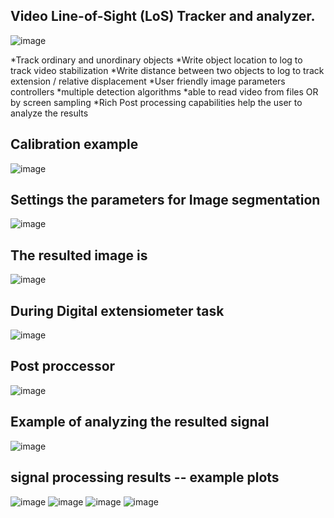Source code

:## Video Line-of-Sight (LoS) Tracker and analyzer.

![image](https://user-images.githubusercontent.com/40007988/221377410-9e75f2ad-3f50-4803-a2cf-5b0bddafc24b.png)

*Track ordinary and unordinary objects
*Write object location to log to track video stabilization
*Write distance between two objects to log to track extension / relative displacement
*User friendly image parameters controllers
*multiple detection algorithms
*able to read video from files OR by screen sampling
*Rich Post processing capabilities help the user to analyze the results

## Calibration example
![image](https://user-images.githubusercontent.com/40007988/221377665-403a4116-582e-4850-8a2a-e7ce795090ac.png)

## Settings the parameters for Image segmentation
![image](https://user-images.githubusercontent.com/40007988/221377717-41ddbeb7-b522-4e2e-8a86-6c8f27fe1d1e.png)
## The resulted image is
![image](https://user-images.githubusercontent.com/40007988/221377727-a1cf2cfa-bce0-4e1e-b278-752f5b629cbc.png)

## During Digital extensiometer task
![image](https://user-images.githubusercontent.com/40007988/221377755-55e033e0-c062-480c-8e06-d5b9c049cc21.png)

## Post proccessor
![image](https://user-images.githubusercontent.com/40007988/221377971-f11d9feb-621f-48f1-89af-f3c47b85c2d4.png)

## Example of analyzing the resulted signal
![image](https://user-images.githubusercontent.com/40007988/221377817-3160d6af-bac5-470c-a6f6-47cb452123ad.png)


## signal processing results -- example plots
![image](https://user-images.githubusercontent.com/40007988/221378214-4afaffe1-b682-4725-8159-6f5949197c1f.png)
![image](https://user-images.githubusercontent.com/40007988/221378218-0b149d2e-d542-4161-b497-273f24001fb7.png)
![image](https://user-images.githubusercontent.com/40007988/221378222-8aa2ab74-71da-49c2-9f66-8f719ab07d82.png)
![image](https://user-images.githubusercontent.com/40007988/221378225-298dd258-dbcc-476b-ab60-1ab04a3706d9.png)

-=-=-

:: TASK TO COMPLETE ::
Look above for the line with "## Calibration example" and the line with "## Settings the". Retype those two lines and every line between them exactly, adding nothing.

:: SOLUTION TO THIS TASK ::
## Calibration example
![image](https://user-images.githubusercontent.com/40007988/221377665-403a4116-582e-4850-8a2a-e7ce795090ac.png)

## Settings the parameters for Image segmentation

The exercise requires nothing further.